**What is being asked**
The answer must be every entry below, word for word, with the pictures left out.

= = =

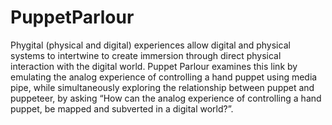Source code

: # PuppetParlour

Phygital (physical and digital) experiences allow digital and physical systems to intertwine to create immersion through direct physical interaction with the digital world. Puppet Parlour examines this link by emulating the analog experience of controlling a hand puppet using media pipe, while simultaneously exploring the relationship between puppet and puppeteer, by asking “How can the analog experience of controlling a hand puppet, be mapped and subverted in a digital world?”.

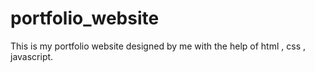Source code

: # portfolio_website
This is my portfolio website designed by me with the help of html , css , javascript.
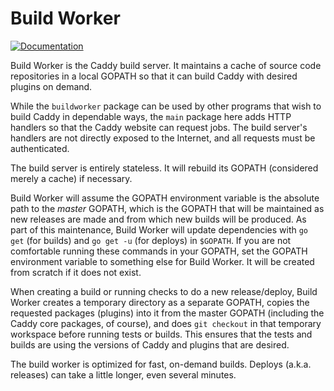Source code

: Build Worker
============

[![Documentation](https://img.shields.io/badge/godoc-reference-blue.svg?style=flat-square)](https://godoc.org/github.com/caddyserver/buildworker)

Build Worker is the Caddy build server. It maintains a cache of source code repositories in a local GOPATH so that it can build Caddy with desired plugins on demand.

While the `buildworker` package can be used by other programs that wish to build Caddy in dependable ways, the `main` package here adds HTTP handlers so that the Caddy website can request jobs. The build server's handlers are not directly exposed to the Internet, and all requests must be authenticated.

The build server is entirely stateless. It will rebuild its GOPATH (considered merely a cache) if necessary.

Build Worker will assume the GOPATH environment variable is the absolute path to the _master_ GOPATH, which is the GOPATH that will be maintained as new releases are made and from which new builds will be produced. As part of this maintenance, Build Worker will update dependencies with `go get` (for builds) and `go get -u` (for deploys) in `$GOPATH`. If you are not comfortable running these commands in your GOPATH, set the GOPATH environment variable to something else for Build Worker. It will be created from scratch if it does not exist.

When creating a build or running checks to do a new release/deploy, Build Worker creates a temporary directory as a separate GOPATH, copies the requested packages (plugins) into it from the master GOPATH (including the Caddy core packages, of course), and does `git checkout` in that temporary workspace before running tests or builds. This ensures that the tests and builds are using the versions of Caddy and plugins that are desired.

The build worker is optimized for fast, on-demand builds. Deploys (a.k.a. releases) can take a little longer, even several minutes.
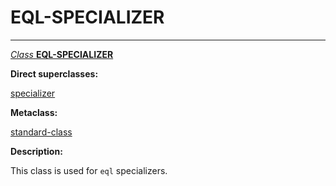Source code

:EQL-SPECIALIZER
===============

------------------------------------------------------------------------

[*Class* **EQL-SPECIALIZER**]()

**Direct superclasses:**

[]()[specializer](class-specializer.md)

**Metaclass:**

[standard-class](class-standard-class.md)

**Description:**

This class is used for `eql` specializers.
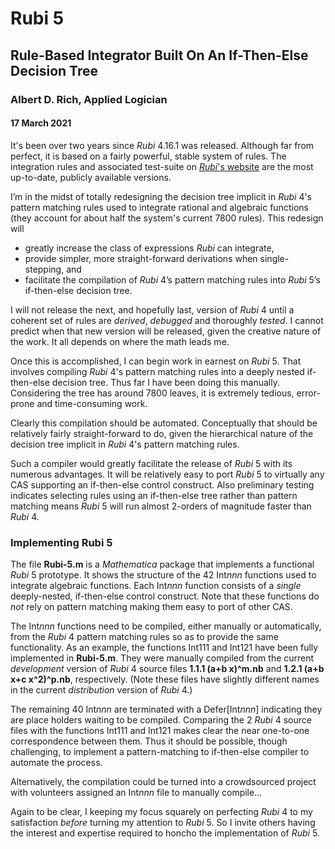 # Rubi 5
## Rule-Based Integrator Built On An If-Then-Else Decision Tree
### Albert D. Rich, Applied Logician
#### 17 March 2021

It's been over two years since *Rubi* 4.16.1 was released. Although far from perfect, it is based on a fairly powerful, stable system of rules. The integration rules and associated test-suite on [*Rubi*'s website](https://rulebasedintegration.org/) are the most up-to-date, publicly available versions.

I’m in the midst of totally redesigning the decision tree implicit in *Rubi* 4's pattern matching rules used to integrate rational and algebraic functions (they account for about half the system's current 7800 rules). This redesign will
* greatly increase the class of expressions *Rubi* can integrate,
* provide simpler, more straight-forward derivations when single-stepping, and
* facilitate the compilation of *Rubi* 4’s pattern matching rules into *Rubi* 5’s if-then-else decision tree.

I will not release the next, and hopefully last, version of *Rubi* 4 until a coherent set of rules are *derived*, *debugged* and thoroughly *tested*. I cannot predict when that new version will be released, given the creative nature of the work. It all depends on where the math leads me.

Once this is accomplished, I can begin work in earnest on *Rubi* 5. That involves compiling *Rubi* 4's pattern matching rules into a deeply nested if-then-else decision tree. Thus far I have been doing this manually. Considering the tree has around 7800 leaves, it is extremely tedious, error-prone and time-consuming work.

Clearly this compilation should be automated. Conceptually that should be relatively fairly straight-forward to do, given the hierarchical nature of the decision tree implicit in *Rubi* 4's pattern matching rules.

Such a compiler would greatly facilitate the release of *Rubi* 5 with its numerous advantages. It will be relatively easy to port *Rubi* 5 to virtually any CAS supporting an if-then-else control construct. Also preliminary testing indicates selecting rules using an if-then-else tree rather than pattern matching means *Rubi* 5 will run almost 2-orders of magnitude faster than *Rubi* 4.

### Implementing Rubi 5

The file **Rubi-5.m** is a *Mathematica* package that implements a functional *Rubi* 5 prototype. It shows the structure of the 42 Int*nnn* functions used to integrate algebraic functions. Each Int*nnn* function consists of a *single* deeply-nested, if-then-else control construct. Note that these functions do *not* rely on pattern matching making them easy to port of other CAS.

The Int*nnn* functions need to be compiled, either manually or automatically, from the *Rubi* 4 pattern matching rules so as to provide the same functionality. As an example, the functions Int111 and Int121 have been fully implemented in **Rubi-5.m**. They were manually compiled from the current *development* version of *Rubi* 4 source files **1.1.1 (a+b x)^m.nb** and **1.2.1 (a+b x+c x^2)^p.nb**, respectively. (Note these files have slightly different names in the current *distribution* version of *Rubi* 4.)

The remaining 40 Int*nnn* are terminated with a Defer\[Int*nnn*] indicating they are place holders waiting to be compiled. Comparing the 2 *Rubi* 4 source files with the functions Int111 and Int121 makes clear the near one-to-one correspondence between them. Thus it should be possible, though challenging, to implement a pattern-matching to if-then-else compiler to automate the process.

Alternatively, the compilation could be turned into a crowdsourced project with volunteers assigned an Int*nnn* file to manually compile...

Again to be clear, I keeping my focus squarely on perfecting *Rubi* 4 to my satisfaction *before* turning my attention to *Rubi* 5. So I invite others having the interest and expertise required to honcho the implementation of *Rubi* 5.
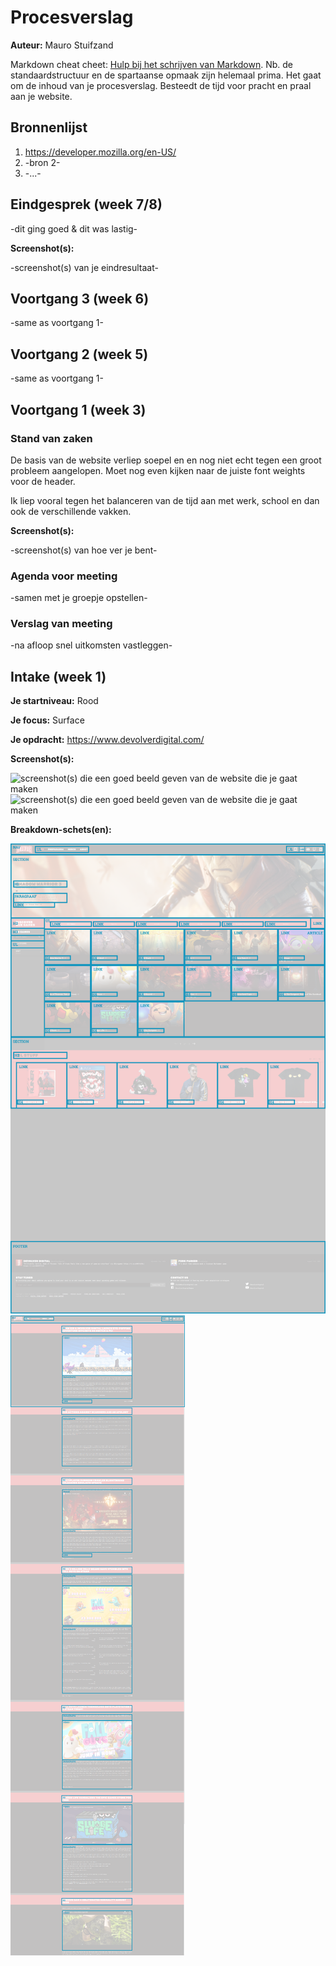 # Procesverslag
**Auteur:** Mauro Stuifzand

Markdown cheat cheet: [Hulp bij het schrijven van Markdown](https://github.com/adam-p/markdown-here/wiki/Markdown-Cheatsheet). Nb. de standaardstructuur en de spartaanse opmaak zijn helemaal prima. Het gaat om de inhoud van je procesverslag. Besteedt de tijd voor pracht en praal aan je website.



## Bronnenlijst
1. https://developer.mozilla.org/en-US/
2. -bron 2-
3. -...-



## Eindgesprek (week 7/8)

-dit ging goed & dit was lastig-

**Screenshot(s):**

-screenshot(s) van je eindresultaat-



## Voortgang 3 (week 6)

-same as voortgang 1-



## Voortgang 2 (week 5)

-same as voortgang 1-



## Voortgang 1 (week 3)

### Stand van zaken

De basis van de website verliep soepel en en nog niet echt tegen een groot probleem aangelopen. Moet nog even kijken naar de juiste font weights voor de header. 

Ik liep vooral tegen het balanceren van de tijd aan met werk, school en dan ook de verschillende vakken.

**Screenshot(s):**

-screenshot(s) van hoe ver je bent-

### Agenda voor meeting

-samen met je groepje opstellen-

### Verslag van meeting

-na afloop snel uitkomsten vastleggen-



## Intake (week 1)

**Je startniveau:** Rood

**Je focus:** Surface

**Je opdracht:** https://www.devolverdigital.com/

**Screenshot(s):**

![screenshot(s) die een goed beeld geven van de website die je gaat maken](images/screenshot01.png)
![screenshot(s) die een goed beeld geven van de website die je gaat maken](images/screenshot02.png)

**Breakdown-schets(en):**

![-voorlopige breakdownschets(en) van een of beide pagina's van de site die je gaat maken-](images/frame_01.png)
![-voorlopige breakdownschets(en) van een of beide pagina's van de site die je gaat maken-](images/frame_02.png)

= = =

**Task answer**
Source code

: # PuppetParlour

Phygital (physical and digital) experiences allow digital and physical systems to intertwine to create immersion through direct physical interaction with the digital world. Puppet Parlour examines this link by emulating the analog experience of controlling a hand puppet using media pipe, while simultaneously exploring the relationship between puppet and puppeteer, by asking “How can the analog experience of controlling a hand puppet, be mapped and subverted in a digital world?”.

Source code

: # portfolio_website
This is my portfolio website designed by me with the help of html , css , javascript.
Source code

: Build Worker
============

[![Documentation](https://img.shields.io/badge/godoc-reference-blue.svg?style=flat-square)](https://godoc.org/github.com/caddyserver/buildworker)

Build Worker is the Caddy build server. It maintains a cache of source code repositories in a local GOPATH so that it can build Caddy with desired plugins on demand.

While the `buildworker` package can be used by other programs that wish to build Caddy in dependable ways, the `main` package here adds HTTP handlers so that the Caddy website can request jobs. The build server's handlers are not directly exposed to the Internet, and all requests must be authenticated.

The build server is entirely stateless. It will rebuild its GOPATH (considered merely a cache) if necessary.

Build Worker will assume the GOPATH environment variable is the absolute path to the _master_ GOPATH, which is the GOPATH that will be maintained as new releases are made and from which new builds will be produced. As part of this maintenance, Build Worker will update dependencies with `go get` (for builds) and `go get -u` (for deploys) in `$GOPATH`. If you are not comfortable running these commands in your GOPATH, set the GOPATH environment variable to something else for Build Worker. It will be created from scratch if it does not exist.

When creating a build or running checks to do a new release/deploy, Build Worker creates a temporary directory as a separate GOPATH, copies the requested packages (plugins) into it from the master GOPATH (including the Caddy core packages, of course), and does `git checkout` in that temporary workspace before running tests or builds. This ensures that the tests and builds are using the versions of Caddy and plugins that are desired.

The build worker is optimized for fast, on-demand builds. Deploys (a.k.a. releases) can take a little longer, even several minutes.
Source code

:EQL-SPECIALIZER
===============

------------------------------------------------------------------------

[*Class* **EQL-SPECIALIZER**]()

**Direct superclasses:**

[]()[specializer](class-specializer.md)

**Metaclass:**

[standard-class](class-standard-class.md)

**Description:**

This class is used for `eql` specializers.
 # Rubi 5
## Rule-Based Integrator Built On An If-Then-Else Decision Tree
### Albert D. Rich, Applied Logician
#### 17 March 2021

It's been over two years since *Rubi* 4.16.1 was released. Although far from perfect, it is based on a fairly powerful, stable system of rules. The integration rules and associated test-suite on [*Rubi*'s website](https://rulebasedintegration.org/) are the most up-to-date, publicly available versions.

I’m in the midst of totally redesigning the decision tree implicit in *Rubi* 4's pattern matching rules used to integrate rational and algebraic functions (they account for about half the system's current 7800 rules). This redesign will
* greatly increase the class of expressions *Rubi* can integrate,
* provide simpler, more straight-forward derivations when single-stepping, and
* facilitate the compilation of *Rubi* 4’s pattern matching rules into *Rubi* 5’s if-then-else decision tree.

I will not release the next, and hopefully last, version of *Rubi* 4 until a coherent set of rules are *derived*, *debugged* and thoroughly *tested*. I cannot predict when that new version will be released, given the creative nature of the work. It all depends on where the math leads me.

Once this is accomplished, I can begin work in earnest on *Rubi* 5. That involves compiling *Rubi* 4's pattern matching rules into a deeply nested if-then-else decision tree. Thus far I have been doing this manually. Considering the tree has around 7800 leaves, it is extremely tedious, error-prone and time-consuming work.

Clearly this compilation should be automated. Conceptually that should be relatively fairly straight-forward to do, given the hierarchical nature of the decision tree implicit in *Rubi* 4's pattern matching rules.

Such a compiler would greatly facilitate the release of *Rubi* 5 with its numerous advantages. It will be relatively easy to port *Rubi* 5 to virtually any CAS supporting an if-then-else control construct. Also preliminary testing indicates selecting rules using an if-then-else tree rather than pattern matching means *Rubi* 5 will run almost 2-orders of magnitude faster than *Rubi* 4.

### Implementing Rubi 5

The file **Rubi-5.m** is a *Mathematica* package that implements a functional *Rubi* 5 prototype. It shows the structure of the 42 Int*nnn* functions used to integrate algebraic functions. Each Int*nnn* function consists of a *single* deeply-nested, if-then-else control construct. Note that these functions do *not* rely on pattern matching making them easy to port of other CAS.

The Int*nnn* functions need to be compiled, either manually or automatically, from the *Rubi* 4 pattern matching rules so as to provide the same functionality. As an example, the functions Int111 and Int121 have been fully implemented in **Rubi-5.m**. They were manually compiled from the current *development* version of *Rubi* 4 source files **1.1.1 (a+b x)^m.nb** and **1.2.1 (a+b x+c x^2)^p.nb**, respectively. (Note these files have slightly different names in the current *distribution* version of *Rubi* 4.)

The remaining 40 Int*nnn* are terminated with a Defer\[Int*nnn*] indicating they are place holders waiting to be compiled. Comparing the 2 *Rubi* 4 source files with the functions Int111 and Int121 makes clear the near one-to-one correspondence between them. Thus it should be possible, though challenging, to implement a pattern-matching to if-then-else compiler to automate the process.

Alternatively, the compilation could be turned into a crowdsourced project with volunteers assigned an Int*nnn* file to manually compile...

Again to be clear, I keeping my focus squarely on perfecting *Rubi* 4 to my satisfaction *before* turning my attention to *Rubi* 5. So I invite others having the interest and expertise required to honcho the implementation of *Rubi* 5.
 # Procesverslag
**Auteur:** Mauro Stuifzand

Markdown cheat cheet: [Hulp bij het schrijven van Markdown](https://github.com/adam-p/markdown-here/wiki/Markdown-Cheatsheet). Nb. de standaardstructuur en de spartaanse opmaak zijn helemaal prima. Het gaat om de inhoud van je procesverslag. Besteedt de tijd voor pracht en praal aan je website.



## Bronnenlijst
1. https://developer.mozilla.org/en-US/
2. -bron 2-
3. -...-



## Eindgesprek (week 7/8)

-dit ging goed & dit was lastig-

**Screenshot(s):**

-screenshot(s) van je eindresultaat-



## Voortgang 3 (week 6)

-same as voortgang 1-



## Voortgang 2 (week 5)

-same as voortgang 1-



## Voortgang 1 (week 3)

### Stand van zaken

De basis van de website verliep soepel en en nog niet echt tegen een groot probleem aangelopen. Moet nog even kijken naar de juiste font weights voor de header. 

Ik liep vooral tegen het balanceren van de tijd aan met werk, school en dan ook de verschillende vakken.

**Screenshot(s):**

-screenshot(s) van hoe ver je bent-

### Agenda voor meeting

-samen met je groepje opstellen-

### Verslag van meeting

-na afloop snel uitkomsten vastleggen-



## Intake (week 1)

**Je startniveau:** Rood

**Je focus:** Surface

**Je opdracht:** https://www.devolverdigital.com/

**Screenshot(s):**

![screenshot(s) die een goed beeld geven van de website die je gaat maken](images/screenshot01.png)
![screenshot(s) die een goed beeld geven van de website die je gaat maken](images/screenshot02.png)

**Breakdown-schets(en):**

![-voorlopige breakdownschets(en) van een of beide pagina's van de site die je gaat maken-](images/frame_01.png)
![-voorlopige breakdownschets(en) van een of beide pagina's van de site die je gaat maken-](images/frame_02.png)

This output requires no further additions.